Agarré un puñado de toallas de papel y empecé a frotar.

La mancha solo se extendió, un rojo más oscuro contra la tela pálida.

—Vamos —mascullé—.

Vamos, vamos.

No funcionó.

Una risa aguda desde el salón de baile se filtró por la puerta, apagada pero cruel.

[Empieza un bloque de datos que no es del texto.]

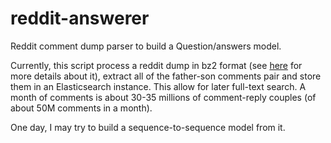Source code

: # reddit-answerer
Reddit comment dump parser to build a Question/answers model.

Currently, this script process a reddit dump in bz2 format (see [here](https://github.com/jacopofar/reddit-wordcount) for more details about it), extract all of the father-son comments pair and store them in an Elasticsearch instance. This allow for later full-text search. A month of comments is about 30-35 millions of comment-reply couples (of about 50M comments in a month).

One day, I may try to build a sequence-to-sequence model from it.

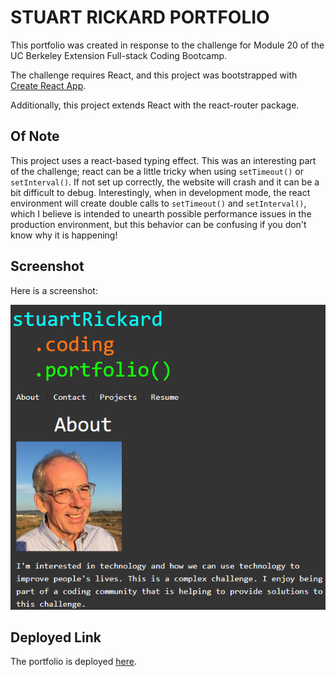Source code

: # STUART RICKARD PORTFOLIO

This portfolio was created in response to the challenge for Module 20 of the UC Berkeley Extension Full-stack Coding Bootcamp.

The challenge requires React, and this project was bootstrapped with [Create React App](https://github.com/facebook/create-react-app).

Additionally, this project extends React with the react-router package.

## Of Note

This project uses a react-based typing effect. This was an interesting part of the challenge; react can be a little tricky when using `setTimeout()` or `setInterval()`. If not set up correctly, the website will crash and it can be a bit difficult to debug. Interestingly, when in development mode, the react environment will create double calls to `setTimeout()` and `setInterval()`, which I believe is intended to unearth possible performance issues in the production environment, but this behavior can be confusing if you don't know why it is happening!

## Screenshot

Here is a screenshot:

![Screenshot of Portfolio](/screenshot.png)

## Deployed Link

The portfolio is deployed [here](https://silly-meringue-458fc0.netlify.app/).
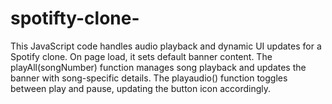 # spotifty-clone-
This JavaScript code handles audio playback and dynamic UI updates for a Spotify clone. On page load, it sets default banner content. The playAll(songNumber) function manages song playback and updates the banner with song-specific details. The playaudio() function toggles between play and pause, updating the button icon accordingly.
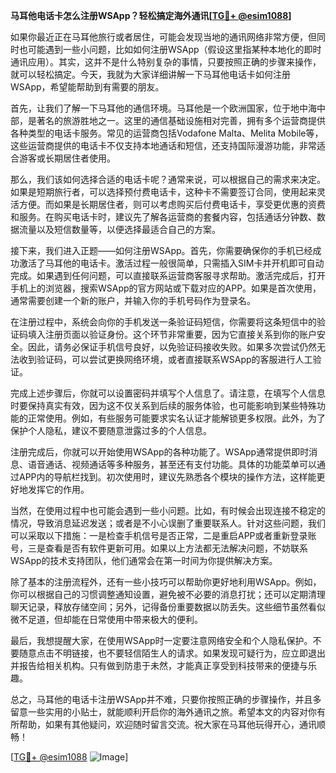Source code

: **马耳他电话卡怎么注册WSApp？轻松搞定海外通讯[[TG💪+ @esim1088](https://t.me/s/esim1088)]**

如果你最近正在马耳他旅行或者居住，可能会发现当地的通讯网络非常方便，但同时也可能遇到一些小问题，比如如何注册WSApp（假设这里指某种本地化的即时通讯应用）。其实，这并不是什么特别复杂的事情，只要按照正确的步骤来操作，就可以轻松搞定。今天，我就为大家详细讲解一下马耳他电话卡如何注册WSApp，希望能帮助到有需要的朋友。

首先，让我们了解一下马耳他的通信环境。马耳他是一个欧洲国家，位于地中海中部，是著名的旅游胜地之一。这里的通信基础设施相对完善，拥有多个运营商提供各种类型的电话卡服务。常见的运营商包括Vodafone Malta、Melita Mobile等，这些运营商提供的电话卡不仅支持本地通话和短信，还支持国际漫游功能，非常适合游客或长期居住者使用。

那么，我们该如何选择合适的电话卡呢？通常来说，可以根据自己的需求来决定。如果是短期旅行者，可以选择预付费电话卡，这种卡不需要签订合同，使用起来灵活方便。而如果是长期居住者，则可以考虑购买后付费电话卡，享受更优惠的资费和服务。在购买电话卡时，建议先了解各运营商的套餐内容，包括通话分钟数、数据流量以及短信数量等，以便选择最适合自己的方案。

接下来，我们进入正题——如何注册WSApp。首先，你需要确保你的手机已经成功激活了马耳他的电话卡。激活过程一般很简单，只需插入SIM卡并开机即可自动完成。如果遇到任何问题，可以直接联系运营商客服寻求帮助。激活完成后，打开手机上的浏览器，搜索WSApp的官方网站或下载对应的APP。如果是首次使用，通常需要创建一个新的账户，并输入你的手机号码作为登录名。

在注册过程中，系统会向你的手机发送一条验证码短信，你需要将这条短信中的验证码填入注册页面以验证身份。这个环节非常重要，因为它直接关系到你的账户安全。因此，请务必保证手机信号良好，以免验证码接收失败。如果多次尝试仍然无法收到验证码，可以尝试更换网络环境，或者直接联系WSApp的客服进行人工验证。

完成上述步骤后，你就可以设置密码并填写个人信息了。请注意，在填写个人信息时要保持真实有效，因为这不仅关系到后续的服务体验，也可能影响到某些特殊功能的正常使用。例如，有些服务可能要求实名认证才能解锁更多权限。此外，为了保护个人隐私，建议不要随意泄露过多的个人信息。

注册完成后，你就可以开始使用WSApp的各种功能了。WSApp通常提供即时消息、语音通话、视频通话等多种服务，甚至还有支付功能。具体的功能菜单可以通过APP内的导航栏找到。初次使用时，建议先熟悉各个模块的操作方法，这样能更好地发挥它的作用。

当然，在使用过程中也可能会遇到一些小问题。比如，有时候会出现连接不稳定的情况，导致消息延迟发送；或者是不小心误删了重要联系人。针对这些问题，我们可以采取以下措施：一是检查手机信号是否正常，二是重启APP或者重新登录账号，三是查看是否有软件更新可用。如果以上方法都无法解决问题，不妨联系WSApp的技术支持团队，他们通常会在第一时间为你提供解决方案。

除了基本的注册流程外，还有一些小技巧可以帮助你更好地利用WSApp。例如，你可以根据自己的习惯调整通知设置，避免被不必要的消息打扰；还可以定期清理聊天记录，释放存储空间；另外，记得备份重要数据以防丢失。这些细节虽然看似微不足道，但却能在日常使用中带来极大的便利。

最后，我想提醒大家，在使用WSApp时一定要注意网络安全和个人隐私保护。不要随意点击不明链接，也不要轻信陌生人的请求。如果发现可疑行为，应立即退出并报告给相关机构。只有做到防患于未然，才能真正享受到科技带来的便捷与乐趣。

总之，马耳他的电话卡注册WSApp并不难，只要你按照正确的步骤操作，并且多留意一些实用的小贴士，就能顺利开启你的海外通讯之旅。希望本文的内容对你有所帮助，如果有其他疑问，欢迎随时留言交流。祝大家在马耳他玩得开心，通讯顺畅！

[[TG💪+ @esim1088](https://t.me/s/esim1088) ![Image](https://i.postimg.cc/4NQfJmqS/Snipaste-2025-05-13-00-14-12.png)]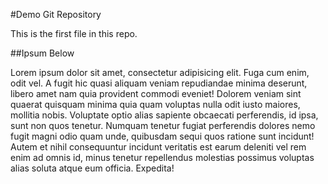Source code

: #Demo Git Repository

This is the first file in this repo.

##Ipsum Below

Lorem ipsum dolor sit amet, consectetur adipisicing elit. Fuga cum enim, odit vel. A fugit hic quasi aliquam veniam repudiandae minima deserunt, libero amet nam quia provident commodi eveniet! Dolorem veniam sint quaerat quisquam minima quia quam voluptas nulla odit iusto maiores, mollitia nobis. Voluptate optio alias sapiente obcaecati perferendis, id ipsa, sunt non quos tenetur. Numquam tenetur fugiat perferendis dolores nemo fugit magni odio quam unde, quibusdam sequi quos ratione sunt incidunt! Autem et nihil consequuntur incidunt veritatis est earum deleniti vel rem enim ad omnis id, minus tenetur repellendus molestias possimus voluptas alias soluta atque eum officia. Expedita!



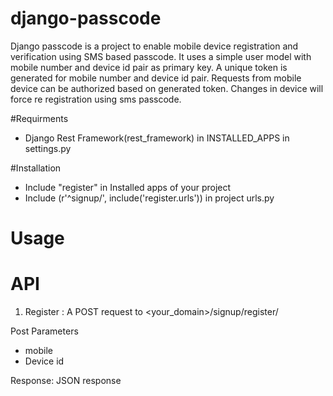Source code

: # django-passcode
Django passcode is a project to enable mobile device registration and verification using SMS based passcode. It uses a simple user model with mobile number and device id pair as primary key. A unique token is generated for mobile number and device id pair. Requests from mobile device can be authorized based on generated token. Changes in device will force re registration using sms passcode.


#Requirments
  - Django Rest Framework(rest_framework) in INSTALLED_APPS in settings.py


#Installation

  - Include "register" in Installed apps of your project
  - Include (r'^signup/', include('register.urls')) in project urls.py


# Usage

API
===

1. Register : A POST request to <your_domain>/signup/register/

Post Parameters
   - mobile 
   - Device id

Response: JSON response 

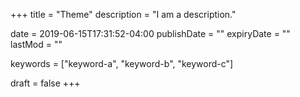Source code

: +++
title = "Theme"
description = "I am a description."

date = 2019-06-15T17:31:52-04:00
publishDate = ""
expiryDate = ""
lastMod = ""

keywords = ["keyword-a", "keyword-b", "keyword-c"]

draft = false
+++
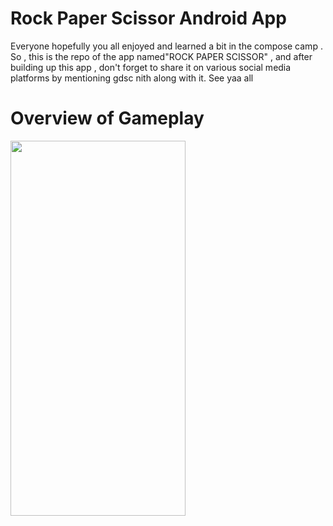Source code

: 
# Rock Paper Scissor Android App

Everyone hopefully you all enjoyed and learned a bit in the compose camp .
So , this is the repo of the app named"ROCK PAPER SCISSOR" , and after building up this app , don't forget to share it on various social media platforms by mentioning gdsc nith along with it. See yaa all 


# Overview of Gameplay
<a href="url"><img src="https://user-images.githubusercontent.com/100823015/192335365-8e4ea6db-2d72-4318-9dc3-8362b2f6e127.gif" align="left" height="600" width="280" ></a>

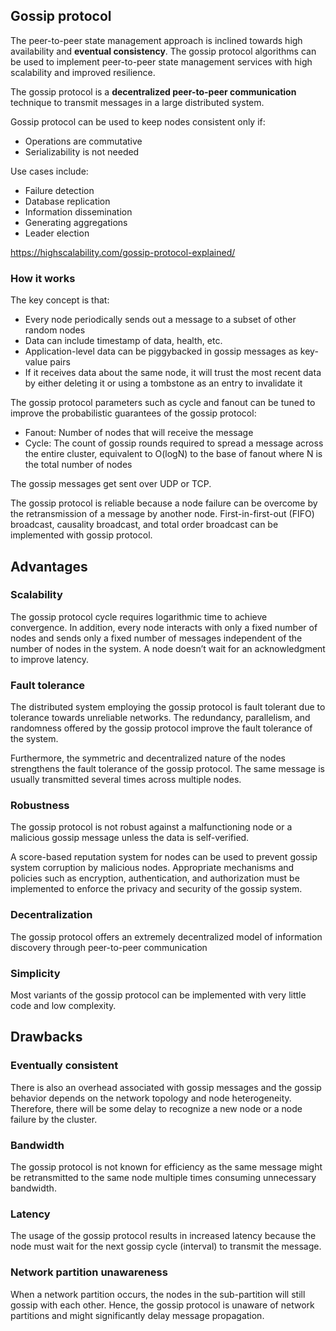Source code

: ## Gossip protocol

The peer-to-peer state management approach is inclined towards high availability and **eventual consistency**. The gossip protocol algorithms can be used to implement peer-to-peer state management services with high scalability and improved resilience.

The gossip protocol is a **decentralized peer-to-peer communication** technique to transmit messages in a large distributed system.

Gossip protocol can be used to keep nodes consistent only if:

- Operations are commutative
- Serializability is not needed

Use cases include:

- Failure detection
- Database replication
- Information dissemination
- Generating aggregations
- Leader election

https://highscalability.com/gossip-protocol-explained/

### How it works

The key concept is that:

- Every node periodically sends out a message to a subset of other random nodes
- Data can include timestamp of data, health, etc.
- Application-level data can be piggybacked in gossip messages as key-value pairs
- If it receives data about the same node, it will trust the most recent data by either deleting it or using a tombstone as an entry to invalidate it

The gossip protocol parameters such as cycle and fanout can be tuned to improve the probabilistic guarantees of the gossip protocol:

- Fanout: Number of nodes that will receive the message
- Cycle: The count of gossip rounds required to spread a message across the entire cluster, equivalent to O(logN) to the base of fanout where N is the total number of nodes

The gossip messages get sent over UDP or TCP.

The gossip protocol is reliable because a node failure can be overcome by the retransmission of a message by another node. First-in-first-out (FIFO) broadcast, causality broadcast, and total order broadcast can be implemented with gossip protocol.

## Advantages

### Scalability

The gossip protocol cycle requires logarithmic time to achieve convergence. In addition, every node interacts with only a fixed number of nodes and sends only a fixed number of messages independent of the number of nodes in the system. A node doesn’t wait for an acknowledgment to improve latency.

### Fault tolerance

The distributed system employing the gossip protocol is fault tolerant due to tolerance towards unreliable networks. The redundancy, parallelism, and randomness offered by the gossip protocol improve the fault tolerance of the system.

Furthermore, the symmetric and decentralized nature of the nodes strengthens the fault tolerance of the gossip protocol. The same message is usually transmitted several times across multiple nodes.

### Robustness

The gossip protocol is not robust against a malfunctioning node or a malicious gossip message unless the data is self-verified.

A score-based reputation system for nodes can be used to prevent gossip system corruption by malicious nodes. Appropriate mechanisms and policies such as encryption, authentication, and authorization must be implemented to enforce the privacy and security of the gossip system.

### Decentralization

The gossip protocol offers an extremely decentralized model of information discovery through peer-to-peer communication

### Simplicity

Most variants of the gossip protocol can be implemented with very little code and low complexity.

## Drawbacks

### Eventually consistent

There is also an overhead associated with gossip messages and the gossip behavior depends on the network topology and node heterogeneity. Therefore, there will be some delay to recognize a new node or a node failure by the cluster.

### Bandwidth

The gossip protocol is not known for efficiency as the same message might be retransmitted to the same node multiple times consuming unnecessary bandwidth.

### Latency

The usage of the gossip protocol results in increased latency because the node must wait for the next gossip cycle (interval) to transmit the message.

### Network partition unawareness

When a network partition occurs, the nodes in the sub-partition will still gossip with each other. Hence, the gossip protocol is unaware of network partitions and might significantly delay message propagation.
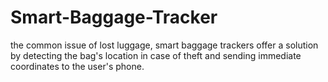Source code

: # Smart-Baggage-Tracker
 the common issue of lost luggage, smart baggage trackers offer a solution by detecting the bag's location in case of theft and sending immediate coordinates to the user's phone. 

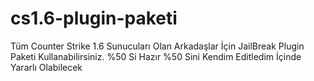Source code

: # cs1.6-plugin-paketi
Tüm Counter Strike 1.6 Sunucuları Olan Arkadaşlar İçin JailBreak Plugin Paketi Kullanabilirsiniz. %50 Si Hazır %50 Sini Kendim Editledim İçinde Yararlı Olabilecek

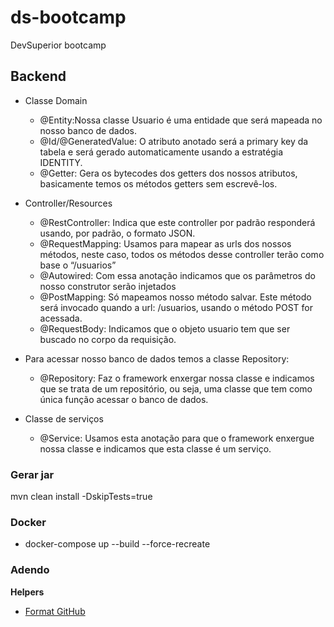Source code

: # ds-bootcamp
DevSuperior bootcamp


## Backend

- Classe Domain

    - @Entity:Nossa classe Usuario é uma entidade que será mapeada no nosso banco de dados.
    - @Id/@GeneratedValue: O atributo anotado será a primary key da tabela e será gerado automaticamente usando a estratégia IDENTITY.
    - @Getter: Gera os bytecodes dos getters dos nossos atributos, basicamente temos os métodos getters sem escrevê-los.

- Controller/Resources

    - @RestController: Indica que este controller por padrão responderá usando, por padrão, o formato JSON.
    - @RequestMapping: Usamos para mapear as urls dos nossos métodos, neste caso, todos os métodos desse controller terão como base o “/usuarios”
    - @Autowired: Com essa anotação indicamos que os parâmetros do nosso construtor serão injetados
    - @PostMapping: Só mapeamos nosso método salvar. Este método será invocado quando a url: /usuarios, usando o método POST for acessada.
    - @RequestBody: Indicamos que o objeto usuario tem que ser buscado no corpo da requisição.

- Para acessar nosso banco de dados temos a classe Repository:

    - @Repository: Faz o framework enxergar nossa classe e indicamos que se trata de um repositório, ou seja, uma classe que tem como única função acessar o banco de dados.

- Classe de serviços
    - @Service: Usamos esta anotação para que o framework enxergue nossa classe e indicamos que esta classe é um serviço.



### Gerar jar
mvn clean install -DskipTests=true

### Docker
- docker-compose up --build --force-recreate

### Adendo

**Helpers**

- [Format GitHub](https://help.github.com/en/articles/basic-writing-and-formatting-syntax)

Probablemente la voz de algunas mujeres con pareja.

Ya no podía distinguirla.

Mis manos temblaban con más fuerza.

Apreté la toalla de papel contra mi pecho, tratando de detener el temblor.

No debía llorar.

Llorar lo empeoraría.

Llorar significaba debilidad.

Y la debilidad hacía que te pisotearan aún más de lo que ya estabas.

Así que me lo tragué.

Las lágrimas, la ira, el dolor que se asentaba en mi pecho como una piedra.

La toalla de papel se desgarró en mis manos.

—Mierda.

Me giré para tirarla a la basura, y fue entonces cuando lo oí.

Un sonido bajo.

Procedente de uno de los cubículos.

Un gemido.

Me quedé helada.

Del tipo que no era de dolor.

Me quedé allí, sin respirar, mirando la fila de puertas.

El sonido se repitió, más suave esta vez.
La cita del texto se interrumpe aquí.